Published on April 4, 2006 at 3:50 AM · No Comments

Three-dimensional ultrasound probes built by researchers at Duke's Pratt School of Engineering have imaged the beating hearts of dogs. The engineers said their demonstration showed that the probes could give surgeons a better view during human endoscopic surgeries in which operations are performed through tiny "keyhole" incisions.

If the probes prove beneficial in human testing, the advance might lead to more precise and safer endoscopic surgeries, said the Duke engineers. The researchers reported their advance in the latest issue of the journal Ultrasonic Imaging, which was issued in late March 2006, but dated July 2005. The research was supported by the National Institutes of Health and the National Science Foundation.
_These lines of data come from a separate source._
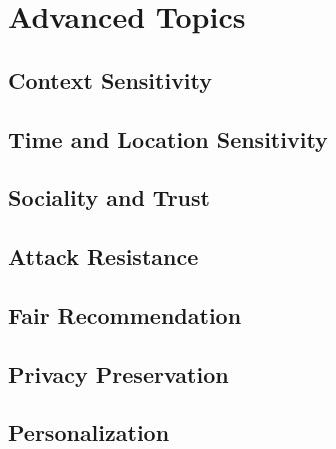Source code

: %
%
%
\chapter{Advanced Topics}
\label{intro} %
\section{Context Sensitivity}
\section{Time and Location Sensitivity}
\section{Sociality and Trust}
\section{Attack Resistance}
\section{Fair Recommendation}
\section{Privacy Preservation}
\section{Personalization}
"Surgeons now use optical endoscopes or two-dimensional ultrasound when conducting minimally invasive surgery," said lead engineer Stephen Smith, a professor of biomedical engineering at the Pratt School. Optical endoscopes are thin tubes with a tiny video camera that surgeons can insert directly into the abdomen or chest through small incisions.

"With our scanner, doctors could see the target lesion or a portion of an organ in a real-time three-dimensional scan," Smith said. "They would have the option of viewing the tissue in three perpendicular cross-sectional slices simultaneously or in the same way a camera would see it -- except that a camera can't see through blood and tissue."

The technology has yet to be tested in human patients, but its success in dogs makes it ready for clinical trials, according to the researchers.

Endoscopic surgical methods have the advantage of reduced postoperative pain and a faster recovery. However, the two-dimensional ultrasound imaging now available offers surgeons only a limited view, which can impede their depth perception and make such procedures difficult to master.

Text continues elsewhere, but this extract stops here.